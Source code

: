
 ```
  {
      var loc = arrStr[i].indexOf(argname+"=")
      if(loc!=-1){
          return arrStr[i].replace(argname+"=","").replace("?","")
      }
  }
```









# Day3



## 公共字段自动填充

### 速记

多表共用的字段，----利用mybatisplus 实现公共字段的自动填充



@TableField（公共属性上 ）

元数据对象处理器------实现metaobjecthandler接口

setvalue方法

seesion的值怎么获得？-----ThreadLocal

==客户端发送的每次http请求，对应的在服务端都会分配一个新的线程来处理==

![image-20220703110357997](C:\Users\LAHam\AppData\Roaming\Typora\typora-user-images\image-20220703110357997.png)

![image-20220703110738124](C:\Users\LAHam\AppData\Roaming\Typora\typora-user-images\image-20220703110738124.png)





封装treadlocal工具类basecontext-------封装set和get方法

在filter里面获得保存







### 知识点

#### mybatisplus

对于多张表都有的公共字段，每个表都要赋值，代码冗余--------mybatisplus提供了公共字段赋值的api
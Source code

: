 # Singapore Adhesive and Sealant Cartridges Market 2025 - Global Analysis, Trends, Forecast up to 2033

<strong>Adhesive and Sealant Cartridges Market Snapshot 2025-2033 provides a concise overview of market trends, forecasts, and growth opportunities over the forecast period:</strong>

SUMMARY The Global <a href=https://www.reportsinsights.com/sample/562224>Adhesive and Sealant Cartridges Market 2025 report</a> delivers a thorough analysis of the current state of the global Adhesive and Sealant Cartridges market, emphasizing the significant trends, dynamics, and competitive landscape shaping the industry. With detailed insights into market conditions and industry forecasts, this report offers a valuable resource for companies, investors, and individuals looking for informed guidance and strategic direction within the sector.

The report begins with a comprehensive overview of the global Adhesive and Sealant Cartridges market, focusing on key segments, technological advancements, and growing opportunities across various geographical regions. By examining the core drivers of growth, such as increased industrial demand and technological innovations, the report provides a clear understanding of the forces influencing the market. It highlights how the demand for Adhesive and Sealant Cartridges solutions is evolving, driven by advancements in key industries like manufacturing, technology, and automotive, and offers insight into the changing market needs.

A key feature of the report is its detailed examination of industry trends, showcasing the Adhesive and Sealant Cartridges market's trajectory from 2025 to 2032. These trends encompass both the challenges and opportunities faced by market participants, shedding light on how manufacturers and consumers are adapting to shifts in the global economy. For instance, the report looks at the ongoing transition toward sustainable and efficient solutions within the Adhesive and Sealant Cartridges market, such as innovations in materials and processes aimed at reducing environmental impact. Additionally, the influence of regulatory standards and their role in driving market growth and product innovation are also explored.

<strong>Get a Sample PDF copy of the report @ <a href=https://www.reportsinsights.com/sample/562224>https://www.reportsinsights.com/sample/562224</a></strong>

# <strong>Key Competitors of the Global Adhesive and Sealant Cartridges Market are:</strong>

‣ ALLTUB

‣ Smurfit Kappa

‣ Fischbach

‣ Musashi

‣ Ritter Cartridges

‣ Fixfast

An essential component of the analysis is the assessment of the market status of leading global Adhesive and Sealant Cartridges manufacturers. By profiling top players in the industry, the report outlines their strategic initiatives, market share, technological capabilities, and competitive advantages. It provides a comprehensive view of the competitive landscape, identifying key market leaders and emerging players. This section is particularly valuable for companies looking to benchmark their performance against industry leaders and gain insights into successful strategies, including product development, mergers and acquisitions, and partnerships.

About this task: Every line containing the string "strong" should be pulled from the listing and copied.

Exercise response:
<strong>Adhesive and Sealant Cartridges Market Snapshot 2025-2033 provides a concise overview of market trends, forecasts, and growth opportunities over the forecast period:</strong>
<strong>Get a Sample PDF copy of the report @ <a href=https://www.reportsinsights.com/sample/562224>https://www.reportsinsights.com/sample/562224</a></strong>
# <strong>Key Competitors of the Global Adhesive and Sealant Cartridges Market are:</strong>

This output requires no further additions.